La Razón (Nacional)

Reputación

- Ángela Vallvey

En estos tiempos confusos, tener una reputación es más necesario que nunca. La reputación –lo saben las personas reputadas– es un trabajo que se construye con constancia y voluntad. A golpe limpio de esfuerzo. Con rigor y tasando al milímetro cada paso. El funcionari­o probo hace su reputación cada día. La mujer cabal la cimenta en cada segundo de su vida. El criminal, que sabe que su reputación intimida a sus semejantes más que sus actos, no ceja en su empeño de infundir miedo con la simple mención de su nombre. El futbolista de élite, que empieza a sentirse cansado aunque no ha cumplido treinta años, vive de su reputación unas cuantas temporadas más antes de su jubilación… Etc. La reputación puede ser un manto que nos abrigue cuando las inclemenci­as del exterior sean duras. O un disfraz que nos permita salir pitando cuando las cosas se pongan feas. Es un antifaz, o un salvocondu­cto. Y muchas cosas más. El otro día, hablando con un profesor sobre un catedrátic­o de la universida­d hacia el que yo profeso cierta admiración, alabé su curriculum, su larguísima lista de publicacio­nes. Mi allegado, que también pertenece a la universida­d, descorrió como si tal cosa la cortina de la reputación del individuo en cuestión, sentencian­do: «Todo lo que ha publicado es basura, que se ha auto-editado él mismo usando para provecho personal fondos públicos. Su curriculum vale menos que el de mi sobrino, que cursa bachillera­to». Al oírlo, me quedé estupefact­a. Pasmada.

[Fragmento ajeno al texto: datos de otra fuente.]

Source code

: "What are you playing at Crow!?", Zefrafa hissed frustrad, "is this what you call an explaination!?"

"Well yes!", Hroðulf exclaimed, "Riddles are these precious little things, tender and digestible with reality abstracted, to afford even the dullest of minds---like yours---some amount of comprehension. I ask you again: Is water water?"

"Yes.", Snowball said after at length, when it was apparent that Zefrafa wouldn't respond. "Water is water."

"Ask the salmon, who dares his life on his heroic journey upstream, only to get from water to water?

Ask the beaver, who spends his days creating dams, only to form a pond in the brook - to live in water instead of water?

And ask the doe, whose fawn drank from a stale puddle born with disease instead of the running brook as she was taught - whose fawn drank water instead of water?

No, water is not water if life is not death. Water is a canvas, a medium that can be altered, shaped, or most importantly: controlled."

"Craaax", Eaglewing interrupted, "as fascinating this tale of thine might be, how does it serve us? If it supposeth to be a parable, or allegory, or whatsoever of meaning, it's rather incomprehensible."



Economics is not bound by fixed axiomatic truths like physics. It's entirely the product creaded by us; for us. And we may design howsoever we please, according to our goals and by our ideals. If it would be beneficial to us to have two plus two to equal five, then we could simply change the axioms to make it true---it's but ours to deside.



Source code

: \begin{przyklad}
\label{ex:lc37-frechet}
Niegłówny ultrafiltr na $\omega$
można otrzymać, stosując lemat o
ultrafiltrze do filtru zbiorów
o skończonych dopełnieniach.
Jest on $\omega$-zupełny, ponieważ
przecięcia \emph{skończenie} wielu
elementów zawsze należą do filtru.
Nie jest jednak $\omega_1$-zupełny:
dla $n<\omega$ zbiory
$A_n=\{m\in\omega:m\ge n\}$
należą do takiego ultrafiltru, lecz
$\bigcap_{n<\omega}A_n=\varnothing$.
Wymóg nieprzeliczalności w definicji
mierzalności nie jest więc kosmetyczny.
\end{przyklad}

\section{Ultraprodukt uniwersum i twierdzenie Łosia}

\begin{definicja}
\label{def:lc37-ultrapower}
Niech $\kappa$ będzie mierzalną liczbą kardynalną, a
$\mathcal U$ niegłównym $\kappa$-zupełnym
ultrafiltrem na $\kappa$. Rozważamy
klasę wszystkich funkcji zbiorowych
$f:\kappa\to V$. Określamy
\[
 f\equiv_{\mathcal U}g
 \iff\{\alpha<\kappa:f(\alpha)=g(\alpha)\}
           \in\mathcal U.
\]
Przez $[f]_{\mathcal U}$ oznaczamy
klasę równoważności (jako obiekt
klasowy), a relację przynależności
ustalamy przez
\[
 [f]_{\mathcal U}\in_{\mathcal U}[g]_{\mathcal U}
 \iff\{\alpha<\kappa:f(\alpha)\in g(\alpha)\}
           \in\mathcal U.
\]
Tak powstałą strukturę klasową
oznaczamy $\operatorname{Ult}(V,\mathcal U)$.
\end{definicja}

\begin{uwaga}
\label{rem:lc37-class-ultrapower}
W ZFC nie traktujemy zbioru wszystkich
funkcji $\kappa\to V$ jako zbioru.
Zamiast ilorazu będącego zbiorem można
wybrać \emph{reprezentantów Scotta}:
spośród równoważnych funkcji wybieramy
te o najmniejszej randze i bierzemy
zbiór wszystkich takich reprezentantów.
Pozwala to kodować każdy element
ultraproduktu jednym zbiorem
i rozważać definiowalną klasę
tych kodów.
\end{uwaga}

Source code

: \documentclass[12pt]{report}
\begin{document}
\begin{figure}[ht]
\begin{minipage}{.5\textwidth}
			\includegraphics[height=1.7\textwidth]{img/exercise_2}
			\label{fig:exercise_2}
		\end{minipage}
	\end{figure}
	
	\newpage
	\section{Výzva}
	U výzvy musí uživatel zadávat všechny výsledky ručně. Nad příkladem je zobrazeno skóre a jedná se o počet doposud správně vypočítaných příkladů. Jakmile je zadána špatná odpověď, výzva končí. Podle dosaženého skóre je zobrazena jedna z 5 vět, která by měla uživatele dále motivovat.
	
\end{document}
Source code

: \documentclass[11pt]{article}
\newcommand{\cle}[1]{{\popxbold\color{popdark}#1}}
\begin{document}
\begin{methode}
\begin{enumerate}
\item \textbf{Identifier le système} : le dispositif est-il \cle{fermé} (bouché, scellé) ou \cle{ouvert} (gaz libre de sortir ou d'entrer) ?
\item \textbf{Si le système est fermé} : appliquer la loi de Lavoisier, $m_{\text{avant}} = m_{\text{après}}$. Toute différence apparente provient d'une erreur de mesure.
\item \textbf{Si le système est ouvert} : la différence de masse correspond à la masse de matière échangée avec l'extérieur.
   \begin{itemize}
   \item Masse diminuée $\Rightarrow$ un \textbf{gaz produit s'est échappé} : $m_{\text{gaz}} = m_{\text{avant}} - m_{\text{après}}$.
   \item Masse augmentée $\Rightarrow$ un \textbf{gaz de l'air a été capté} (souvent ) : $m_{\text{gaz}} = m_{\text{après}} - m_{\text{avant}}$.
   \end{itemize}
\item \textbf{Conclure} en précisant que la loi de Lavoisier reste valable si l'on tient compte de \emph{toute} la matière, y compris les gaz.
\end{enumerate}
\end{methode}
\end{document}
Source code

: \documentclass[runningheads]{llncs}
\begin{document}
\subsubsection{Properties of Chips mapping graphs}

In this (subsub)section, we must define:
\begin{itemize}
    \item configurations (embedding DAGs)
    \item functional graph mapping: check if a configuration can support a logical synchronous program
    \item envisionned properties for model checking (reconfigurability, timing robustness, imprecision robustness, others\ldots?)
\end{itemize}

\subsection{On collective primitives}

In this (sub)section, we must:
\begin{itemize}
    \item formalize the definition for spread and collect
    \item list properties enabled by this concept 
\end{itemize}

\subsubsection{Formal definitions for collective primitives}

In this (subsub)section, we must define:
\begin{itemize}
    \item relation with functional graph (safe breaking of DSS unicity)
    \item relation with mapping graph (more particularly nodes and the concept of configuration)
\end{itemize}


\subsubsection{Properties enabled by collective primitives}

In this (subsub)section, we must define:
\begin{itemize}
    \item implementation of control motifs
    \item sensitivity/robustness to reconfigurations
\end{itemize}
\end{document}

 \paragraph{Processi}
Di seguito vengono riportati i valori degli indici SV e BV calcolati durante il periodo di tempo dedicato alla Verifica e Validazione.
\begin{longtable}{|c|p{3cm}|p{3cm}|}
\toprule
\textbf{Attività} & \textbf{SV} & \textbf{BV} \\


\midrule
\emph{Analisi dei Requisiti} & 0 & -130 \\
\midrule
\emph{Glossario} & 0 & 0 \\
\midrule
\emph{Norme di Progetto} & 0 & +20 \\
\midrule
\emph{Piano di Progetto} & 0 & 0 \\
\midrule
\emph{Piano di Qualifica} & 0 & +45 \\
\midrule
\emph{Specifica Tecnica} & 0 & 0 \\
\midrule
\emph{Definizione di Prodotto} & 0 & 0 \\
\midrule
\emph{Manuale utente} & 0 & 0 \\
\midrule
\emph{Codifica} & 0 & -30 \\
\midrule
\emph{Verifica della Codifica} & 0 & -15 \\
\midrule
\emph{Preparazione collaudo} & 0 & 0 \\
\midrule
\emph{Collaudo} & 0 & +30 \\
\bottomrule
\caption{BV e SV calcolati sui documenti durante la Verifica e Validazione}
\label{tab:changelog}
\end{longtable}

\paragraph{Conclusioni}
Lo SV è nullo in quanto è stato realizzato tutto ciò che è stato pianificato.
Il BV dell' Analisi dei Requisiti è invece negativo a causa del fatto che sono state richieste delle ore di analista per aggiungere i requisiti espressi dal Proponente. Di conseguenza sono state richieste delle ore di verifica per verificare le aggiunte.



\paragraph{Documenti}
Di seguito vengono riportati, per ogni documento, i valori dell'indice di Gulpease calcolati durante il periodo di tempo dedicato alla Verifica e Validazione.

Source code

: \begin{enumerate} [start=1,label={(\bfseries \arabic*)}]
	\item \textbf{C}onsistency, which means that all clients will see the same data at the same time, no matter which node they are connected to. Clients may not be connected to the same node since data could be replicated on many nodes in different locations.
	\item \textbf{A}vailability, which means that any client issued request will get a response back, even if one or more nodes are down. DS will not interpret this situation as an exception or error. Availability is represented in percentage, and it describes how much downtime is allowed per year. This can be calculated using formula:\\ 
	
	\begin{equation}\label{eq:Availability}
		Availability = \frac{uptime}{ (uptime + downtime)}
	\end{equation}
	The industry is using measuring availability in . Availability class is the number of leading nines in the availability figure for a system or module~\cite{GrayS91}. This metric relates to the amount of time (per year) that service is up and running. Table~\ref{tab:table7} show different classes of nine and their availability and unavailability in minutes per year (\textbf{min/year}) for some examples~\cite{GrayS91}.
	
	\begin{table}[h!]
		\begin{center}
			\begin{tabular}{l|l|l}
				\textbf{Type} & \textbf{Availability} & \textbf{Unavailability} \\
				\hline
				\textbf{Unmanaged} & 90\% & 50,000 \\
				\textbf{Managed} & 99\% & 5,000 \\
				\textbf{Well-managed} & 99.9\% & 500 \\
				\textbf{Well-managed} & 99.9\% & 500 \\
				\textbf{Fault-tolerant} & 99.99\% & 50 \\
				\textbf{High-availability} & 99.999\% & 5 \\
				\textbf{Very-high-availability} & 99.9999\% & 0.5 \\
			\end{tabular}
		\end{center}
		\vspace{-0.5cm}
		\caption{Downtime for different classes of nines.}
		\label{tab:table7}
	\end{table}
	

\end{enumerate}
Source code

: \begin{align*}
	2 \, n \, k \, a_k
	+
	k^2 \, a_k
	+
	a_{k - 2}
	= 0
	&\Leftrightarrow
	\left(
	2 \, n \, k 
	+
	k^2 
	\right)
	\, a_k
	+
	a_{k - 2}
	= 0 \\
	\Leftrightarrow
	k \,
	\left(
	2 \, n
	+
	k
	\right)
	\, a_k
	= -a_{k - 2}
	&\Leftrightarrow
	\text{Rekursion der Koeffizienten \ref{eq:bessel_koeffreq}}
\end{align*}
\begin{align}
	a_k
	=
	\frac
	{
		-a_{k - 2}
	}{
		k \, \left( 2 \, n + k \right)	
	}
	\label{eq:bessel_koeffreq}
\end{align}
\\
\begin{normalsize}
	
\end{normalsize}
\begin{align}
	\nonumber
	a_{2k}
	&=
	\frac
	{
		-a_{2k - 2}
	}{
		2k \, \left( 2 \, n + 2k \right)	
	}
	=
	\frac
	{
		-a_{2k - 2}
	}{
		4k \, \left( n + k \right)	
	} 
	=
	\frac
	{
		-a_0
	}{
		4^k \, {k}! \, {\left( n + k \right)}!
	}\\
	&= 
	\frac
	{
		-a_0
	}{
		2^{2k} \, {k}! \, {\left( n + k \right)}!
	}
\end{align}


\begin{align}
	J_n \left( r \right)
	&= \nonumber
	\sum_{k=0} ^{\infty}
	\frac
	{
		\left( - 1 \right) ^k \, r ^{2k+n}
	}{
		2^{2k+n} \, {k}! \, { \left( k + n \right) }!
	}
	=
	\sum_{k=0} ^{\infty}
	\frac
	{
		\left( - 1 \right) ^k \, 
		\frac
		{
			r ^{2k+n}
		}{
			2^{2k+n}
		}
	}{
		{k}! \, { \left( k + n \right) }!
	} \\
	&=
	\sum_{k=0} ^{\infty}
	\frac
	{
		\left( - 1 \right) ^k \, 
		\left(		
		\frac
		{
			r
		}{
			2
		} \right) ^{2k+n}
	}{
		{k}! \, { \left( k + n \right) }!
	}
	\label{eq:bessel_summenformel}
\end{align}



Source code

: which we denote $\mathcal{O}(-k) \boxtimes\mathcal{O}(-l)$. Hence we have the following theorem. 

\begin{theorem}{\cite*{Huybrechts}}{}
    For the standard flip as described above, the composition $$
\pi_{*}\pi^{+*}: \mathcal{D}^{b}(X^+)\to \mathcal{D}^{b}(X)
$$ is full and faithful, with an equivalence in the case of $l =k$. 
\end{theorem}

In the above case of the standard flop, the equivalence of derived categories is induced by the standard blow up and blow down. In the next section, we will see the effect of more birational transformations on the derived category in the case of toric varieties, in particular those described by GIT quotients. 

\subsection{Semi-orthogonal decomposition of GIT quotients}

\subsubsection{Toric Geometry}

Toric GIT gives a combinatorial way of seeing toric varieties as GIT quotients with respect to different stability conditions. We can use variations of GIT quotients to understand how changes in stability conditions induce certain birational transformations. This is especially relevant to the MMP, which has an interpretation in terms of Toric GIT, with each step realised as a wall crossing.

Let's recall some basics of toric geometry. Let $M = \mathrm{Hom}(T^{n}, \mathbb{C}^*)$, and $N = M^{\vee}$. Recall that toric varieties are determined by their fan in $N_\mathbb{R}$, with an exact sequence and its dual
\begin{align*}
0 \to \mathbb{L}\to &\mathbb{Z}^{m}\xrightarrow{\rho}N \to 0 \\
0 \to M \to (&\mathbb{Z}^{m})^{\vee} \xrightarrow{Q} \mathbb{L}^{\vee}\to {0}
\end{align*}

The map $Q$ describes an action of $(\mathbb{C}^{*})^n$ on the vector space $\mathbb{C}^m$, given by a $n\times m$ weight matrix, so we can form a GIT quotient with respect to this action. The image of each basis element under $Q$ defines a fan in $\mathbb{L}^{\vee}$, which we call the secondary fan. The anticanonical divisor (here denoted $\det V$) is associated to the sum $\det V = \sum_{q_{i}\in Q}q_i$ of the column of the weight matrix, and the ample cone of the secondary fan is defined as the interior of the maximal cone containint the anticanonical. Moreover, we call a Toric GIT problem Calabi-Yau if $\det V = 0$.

Paralizada por el estupor. Como siempre que tropiezo con la mentira triunfante. Eso me hizo reflexiona­r sobre las falsas reputacion­es que muchos importante­s jetas patrios se han fabricado a fuerza de fantasías personales convertida­s en verdades incuestion­ables, engaños presentado­s como actos prudentes y morales, o chorradas que han hecho pasar por irreprocha­bles e imprescind­ibles trabajos realizados en aras del progreso humano. Gente con enorme desfachate­z que ha logrado que sus carencias parezcan virtudes públicas dignas de admiración. Aprovechan­do además que, en estos tiempos confusos, todo se fabrica y olvida rápido, incluso a pesar de la «huella digital» (hasta los asesinos se redimen pronto, y pueden convertirs­e en estrellas televisiva­s, o de YouTube). Resumiendo: que a menudo comemos filfa creyendo que degustamos caviar provenient­e del pez esturión Beluga albino del Mar Caspio.